GIAN GIACOMO MIGONE
Dicono i Francesi: «La verità esce dalla bocca dei bambini». Con candore davvero infantile, Maurizio Gasparri chiarisce in maniera inequivocabile lo scopo dei rigorismi applicativi della legge di par condicio e del grottesco balletto intorno alla commemorazione di Vittorio Bachelet. Dopo la riammissione della testimonianza del figlio Giovanni, il presidente del gruppo Pdl al Senato così commenta: «La par condicio così viene violata. E questo la dovrebbe mandare in soffitta, senza rimpianti».
Ora tutto, o quasi, è chiaro. Si osservi la successione degli eventi: Berlusconi in almeno due occasioni afferma che la legge sulla par condicio va abolita; una successione di emergenze parlamentari (processo corto, legittimo impedimento, protezione civile etc.) non lo consente in tempo per le elezioni regionali; la legge, ancora in vigore, viene applicata con un rigore che suscita indignazione soprattutto tra coloro che potrebbero essere interessati a difenderla (sempre diffidare quando, nel nostro Paese, si manifesta un eccesso di rigore formale!); questa volta, al posto di Berlusconi, il senatore Gasparri, nella veste di bambino di Andersen, dice che il Re è nudo, la legge va abolita, nella speranza che tutti concordino. Ove non vi fossero altre emergenze, il destino della par condicio sarebbe segnato.

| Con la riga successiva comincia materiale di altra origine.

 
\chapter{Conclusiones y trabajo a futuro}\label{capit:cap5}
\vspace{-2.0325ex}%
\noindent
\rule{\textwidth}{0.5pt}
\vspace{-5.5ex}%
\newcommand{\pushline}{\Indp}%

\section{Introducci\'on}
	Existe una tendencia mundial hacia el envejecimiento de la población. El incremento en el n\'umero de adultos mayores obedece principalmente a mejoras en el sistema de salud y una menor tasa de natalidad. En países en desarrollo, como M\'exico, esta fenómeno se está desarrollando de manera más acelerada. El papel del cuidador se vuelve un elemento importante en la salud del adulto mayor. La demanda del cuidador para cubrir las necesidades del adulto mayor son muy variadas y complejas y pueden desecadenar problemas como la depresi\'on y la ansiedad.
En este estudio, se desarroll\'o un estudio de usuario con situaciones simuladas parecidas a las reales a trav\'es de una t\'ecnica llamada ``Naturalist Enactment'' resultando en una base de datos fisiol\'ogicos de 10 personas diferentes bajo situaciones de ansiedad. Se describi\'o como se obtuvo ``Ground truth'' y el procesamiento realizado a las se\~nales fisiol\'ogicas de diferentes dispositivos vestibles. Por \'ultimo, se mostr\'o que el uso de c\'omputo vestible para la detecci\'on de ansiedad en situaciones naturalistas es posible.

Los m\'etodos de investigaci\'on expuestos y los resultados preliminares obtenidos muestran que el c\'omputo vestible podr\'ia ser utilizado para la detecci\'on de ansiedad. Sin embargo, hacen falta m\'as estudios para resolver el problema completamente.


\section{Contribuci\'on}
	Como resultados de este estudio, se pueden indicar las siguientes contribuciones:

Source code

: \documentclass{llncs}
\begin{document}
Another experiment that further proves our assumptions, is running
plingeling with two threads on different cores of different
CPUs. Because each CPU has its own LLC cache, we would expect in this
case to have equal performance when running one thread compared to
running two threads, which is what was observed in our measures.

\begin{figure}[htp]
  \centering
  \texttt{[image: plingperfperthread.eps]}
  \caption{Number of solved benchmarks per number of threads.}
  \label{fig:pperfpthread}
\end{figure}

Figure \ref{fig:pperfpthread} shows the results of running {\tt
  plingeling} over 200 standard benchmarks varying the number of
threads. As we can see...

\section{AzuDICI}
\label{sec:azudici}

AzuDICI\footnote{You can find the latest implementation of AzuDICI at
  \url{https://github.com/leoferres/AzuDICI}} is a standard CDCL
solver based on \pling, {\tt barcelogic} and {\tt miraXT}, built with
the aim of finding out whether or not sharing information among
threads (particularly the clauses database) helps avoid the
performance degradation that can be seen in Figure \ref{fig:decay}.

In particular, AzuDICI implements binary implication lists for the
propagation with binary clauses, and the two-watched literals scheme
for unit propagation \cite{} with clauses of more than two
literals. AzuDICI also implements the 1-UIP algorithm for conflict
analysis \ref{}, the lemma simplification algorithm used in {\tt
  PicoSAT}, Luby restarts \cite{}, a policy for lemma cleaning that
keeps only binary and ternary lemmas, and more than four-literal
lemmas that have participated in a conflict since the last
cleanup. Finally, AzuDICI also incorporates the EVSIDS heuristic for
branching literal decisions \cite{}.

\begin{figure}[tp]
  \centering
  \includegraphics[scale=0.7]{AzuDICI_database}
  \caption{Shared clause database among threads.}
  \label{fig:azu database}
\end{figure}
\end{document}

Resta da spiegare la ragione di tanto accanimento. Ciò che disturba la maggioranza in quella legge non è la prima parte da cui trae il suo nome. Anzi, come si è appena constatato, la par condicio, ovvero il di per se ragionevole principio di offrire a tutte le forze politiche in campo pari diritto di tribuna in campagna elettorale, se interpretata con rigore creativo può servire a liquidare trasmissioni fastidiose quali «Anno zero» e «Ballarò», riconducendo tutte le informazioni nell'alveo maggiormente controllato dei telegiornali. Quanto al sacrificio temporaneo della trasmissione di Bruno Vespa, Parigi vale bene una Messa.

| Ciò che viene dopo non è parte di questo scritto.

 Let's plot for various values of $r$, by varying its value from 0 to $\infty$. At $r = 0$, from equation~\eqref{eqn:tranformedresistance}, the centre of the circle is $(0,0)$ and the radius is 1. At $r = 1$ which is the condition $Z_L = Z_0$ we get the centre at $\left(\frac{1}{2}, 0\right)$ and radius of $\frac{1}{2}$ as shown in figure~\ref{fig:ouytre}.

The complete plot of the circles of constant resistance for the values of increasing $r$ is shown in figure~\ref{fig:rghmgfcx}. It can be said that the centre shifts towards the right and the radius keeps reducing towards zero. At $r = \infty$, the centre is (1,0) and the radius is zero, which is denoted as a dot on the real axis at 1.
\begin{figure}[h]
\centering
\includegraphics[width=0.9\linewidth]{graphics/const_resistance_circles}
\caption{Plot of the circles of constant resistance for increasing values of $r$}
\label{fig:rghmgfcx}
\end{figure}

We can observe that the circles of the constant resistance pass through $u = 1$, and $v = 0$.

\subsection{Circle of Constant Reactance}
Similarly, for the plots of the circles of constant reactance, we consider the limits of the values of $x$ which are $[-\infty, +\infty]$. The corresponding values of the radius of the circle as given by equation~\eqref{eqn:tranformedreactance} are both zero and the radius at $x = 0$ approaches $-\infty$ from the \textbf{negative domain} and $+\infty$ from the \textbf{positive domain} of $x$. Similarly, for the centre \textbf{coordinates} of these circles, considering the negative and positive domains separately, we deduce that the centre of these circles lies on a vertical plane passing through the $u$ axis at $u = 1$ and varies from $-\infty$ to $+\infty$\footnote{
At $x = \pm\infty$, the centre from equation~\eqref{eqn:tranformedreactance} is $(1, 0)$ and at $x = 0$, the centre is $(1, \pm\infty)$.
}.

Il problema vero di quella legge consiste invece nel divieto, che pure contiene, degli spot a pagamento durante i sessanta giorni di campagna elettorale ufficiale. Quel divieto seriamente danneggia chi affronta la campagna elettorale con più denaro in tasca del suo avversario perché è costretto a rinunciare a spenderlo ove il suo arbitrio regnerebbe sovrano. Soprattutto danneggia chi, nel pagare gli spot, può limitarsi al semplice gesto di trasferire i soldi da una tasca all'altra perché possiede o controlla buona parte delle emittenti televisive. Più in generale disturba coloro che hanno interesse a far salire i costi della politica, rendendola sempre più prigioniera di chi ha tanti soldi e vuole comprarla in cambio dei favori che essa può offrire all'interno delle istituzioni. Insomma, quel divieto potrebbe giovare alla democrazia. Il senatore Gasparri ha capito perfettamente e non resiste alla tentazione di affermarlo (in fondo il bambino di Andersen non era che un primo della classe). Siamo sicuri che lo abbiano capito i suoi naturali oppositori?